As I ironically looked up unknown character on my computer to finish the handwritten note, a shocking thought suddenly struck me. Perhaps, because Chinese people everywhere are becoming "handwriting-illiterate" like I am, they will be less and less capable of producing Chinese without the assistance of a computing device. And perhaps, as the trend continues, Chinese as a written language will be the first one that will seek to exist in physical form. It will only become available in digital/virtual format.
Not being able to write a character in a pictograph-based language like Chinese is nothing like not being able to spell out a word in a alphabetical one like English. Due to the mind's innate unscrambling ability, a misspelled word, if all major letters (notably at the beginning and end of the word) are correctly included, can still be deciphered by the mind. And even if deciphering is not possible, by guessing what the word is based on context of what other words are near it, we can figure out what approximate meaning it is intended to express.
Knowing such capability of the mind, other pictograph-based languages have long ago moved onto pronunciation-based scripts. Most notably, the three languages that originally used Chinese characters (Japanese, Korean, and Vietnamese) all moved to their own scripts, with some (Vietnamese and North Korean) completely abolishing the use of characters. Even Japanese, where characters are still thoroughly used in everyday language, unknown characters in handwriting can easily be replaced with phonetic symbols for (albeit a bit childish) correctness.

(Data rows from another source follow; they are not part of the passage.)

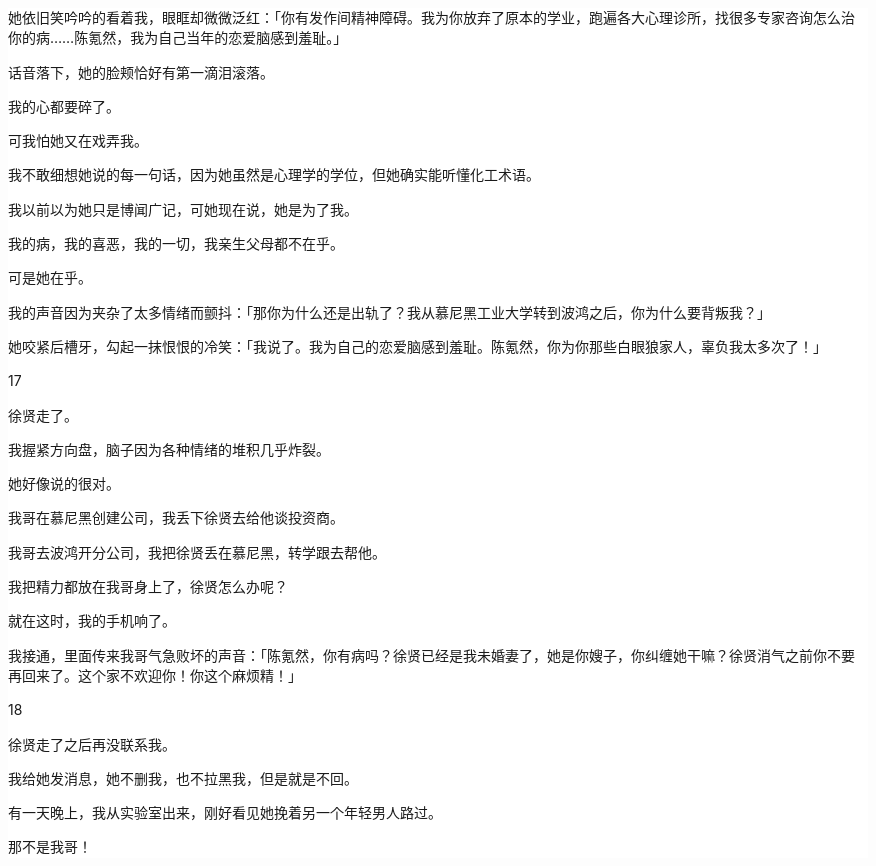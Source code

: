 
她依旧笑吟吟的看着我，眼眶却微微泛红：「你有发作间精神障碍。我为你放弃了原本的学业，跑遍各大心理诊所，找很多专家咨询怎么治你的病……陈氪然，我为自己当年的恋爱脑感到羞耻。」


话音落下，她的脸颊恰好有第一滴泪滚落。


我的心都要碎了。


可我怕她又在戏弄我。


我不敢细想她说的每一句话，因为她虽然是心理学的学位，但她确实能听懂化工术语。


我以前以为她只是博闻广记，可她现在说，她是为了我。


我的病，我的喜恶，我的一切，我亲生父母都不在乎。


可是她在乎。


我的声音因为夹杂了太多情绪而颤抖：「那你为什么还是出轨了？我从慕尼黑工业大学转到波鸿之后，你为什么要背叛我？」


她咬紧后槽牙，勾起一抹恨恨的冷笑：「我说了。我为自己的恋爱脑感到羞耻。陈氪然，你为你那些白眼狼家人，辜负我太多次了！」


17


徐贤走了。


我握紧方向盘，脑子因为各种情绪的堆积几乎炸裂。


她好像说的很对。


我哥在慕尼黑创建公司，我丢下徐贤去给他谈投资商。


我哥去波鸿开分公司，我把徐贤丢在慕尼黑，转学跟去帮他。


我把精力都放在我哥身上了，徐贤怎么办呢？


就在这时，我的手机响了。


我接通，里面传来我哥气急败坏的声音：「陈氪然，你有病吗？徐贤已经是我未婚妻了，她是你嫂子，你纠缠她干嘛？徐贤消气之前你不要再回来了。这个家不欢迎你！你这个麻烦精！」


18


徐贤走了之后再没联系我。


我给她发消息，她不删我，也不拉黑我，但是就是不回。


有一天晚上，我从实验室出来，刚好看见她挽着另一个年轻男人路过。


那不是我哥！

Chinese Pinyin phonetic symbols, on the other hand, are simple learning instruments that are not designed to be part of the written language. Replacing unknown characters with Pinyin is only acceptable for elementary school students. All adults can do during writing is truly to write "around" the unknown characters by expressing the intended meaning in other ways (with known characters) or, if they are not embarrassed in public, look up the characters in a dictionary. Either way, there is no getting around actually writing down characters to one's best knowledge.
Yet, I am suggesting that Chinese move to a phonetic written system (as so many literati in the past suggested) or that any specific measures be taken to counter the "handwritten-illiteracy" of even the native speakers. With the increasing popularity of iPad and other handheld writing devices, maybe humanity will in the near future face a day where pen and paper become completely obsolete. When that day comes, the Chinese language will be ready to sustain itself even with existing level of complexity and difficulty.